MYTHS ABOUT SCRATCHES
ALL STAINLESS STEEL WILL SCRATCH if it is not handled properly. POZZO sinks are made of the industrial highest quality composition of 18/10 (18% Chromium, 10% Nickel) stainless steel which greatly increases the resistance to corrosion. With that being said, minor scratches will still occur and are normal. With proper cleaning, normal usage scratches will eventually blend into the overall finish of the sink over time.
- Use cleaning products which contain high chemical additives on the surface of the sink.
- Use abrasive cleaning materials such as steel wool or metal brushes to clean your sink.
- Use sulfuric or hydrochloric acid drain cleaner that will damage the sink’s surface.
- Use your sink as a cutting board and handle gently when putting any sharp object in the sink.
- Leave corrosive or rust prone materials in the sink.
- Leave water spots or any other cookware in the sink for extended period of time.
- Leave rubber dish mats, sponges or cleaning pads overnight in the sink. This may lead to staining, discoloration or rusting of the sink’s surface.
- Allow liquid soap or other household cleaning agents or bleach to sit on the surface of the sink.
- Rub or scrub against the direction of the grain lines of the sink.
- Use solvents or cleaning products that contain chlorine.
- Rinse the sink thoroughly and clean with a non-abrasive cleanser after each use.
- Clean the sink of any mineral deposits at least once a week with a mild abrasive cleanser such as vinegar. Rub lightly with a soft cloth and warm water in the direction of the grain lines, followed by a thorough rinse.
- Towel dry the sink after each use and clean the sink to prevent mineral deposits from forming.
- Do routine cleaning with a mild cleanser.
- Use a bottom grid or rinsing basket to protect the finish from scratches.

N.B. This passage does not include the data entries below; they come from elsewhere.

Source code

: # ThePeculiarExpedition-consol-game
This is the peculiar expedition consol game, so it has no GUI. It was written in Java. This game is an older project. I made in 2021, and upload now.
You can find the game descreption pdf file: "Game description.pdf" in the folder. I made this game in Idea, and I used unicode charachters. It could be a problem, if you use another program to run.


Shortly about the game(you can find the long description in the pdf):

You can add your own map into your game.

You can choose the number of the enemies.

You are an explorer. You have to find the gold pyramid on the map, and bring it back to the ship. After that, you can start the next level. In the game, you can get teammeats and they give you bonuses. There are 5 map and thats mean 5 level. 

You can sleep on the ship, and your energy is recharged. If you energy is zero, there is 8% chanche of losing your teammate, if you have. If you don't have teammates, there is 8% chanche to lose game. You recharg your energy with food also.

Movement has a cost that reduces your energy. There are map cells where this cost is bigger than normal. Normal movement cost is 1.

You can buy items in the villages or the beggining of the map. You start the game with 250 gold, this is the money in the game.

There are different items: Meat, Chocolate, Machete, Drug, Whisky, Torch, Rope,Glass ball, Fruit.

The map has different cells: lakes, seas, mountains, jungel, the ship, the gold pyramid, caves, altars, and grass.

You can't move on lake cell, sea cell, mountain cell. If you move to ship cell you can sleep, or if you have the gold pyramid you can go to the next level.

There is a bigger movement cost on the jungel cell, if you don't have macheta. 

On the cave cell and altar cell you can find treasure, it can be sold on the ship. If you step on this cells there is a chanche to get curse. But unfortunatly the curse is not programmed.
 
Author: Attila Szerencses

To retain your sink’s original shine and brightness, rinse and dry your sink after each use. Ideally, the sink should be scoured once a week with a mild abrasive cleanser and warm water. Be sure to rub in the direction of the grain lines to avoid scratches. Routine proper maintenance will help remove mineral deposits and stubborn stains from the sink’s surface.
Use a clean soft cloth and apply a small amount of baby oil evenly to the surface of the sink. Gently buff the sink surface to add brightness and shine to the sink. Some foods contain high concentration of salt. Such foods should not be allowed to sit dry on the sink’s surface. Rinse your sink thoroughly to ensure no food residue is left on the surface of the sink overnight.
WATER WITH HIGH IRON AND HIGH MINERAL CONTENT
Rainwater travels through the ground and soil which brings iron to our water supply. The quality of your water can affect your sink’s surface. When water has a high concentration of iron, brown surface stains can form on the sink, giving it an appearance of rust. Thus, proper maintenance is required to protect the surface of the sink, especially when the sink is used in areas with a high concentration of iron in the water supply.
If your water supply has a high concentration of minerals or your house has a water softener system installed, a white film may develop on the sink. We highly suggest you towel dry your sink after each use and clean on a weekly basis with a mild abrasive cleaner.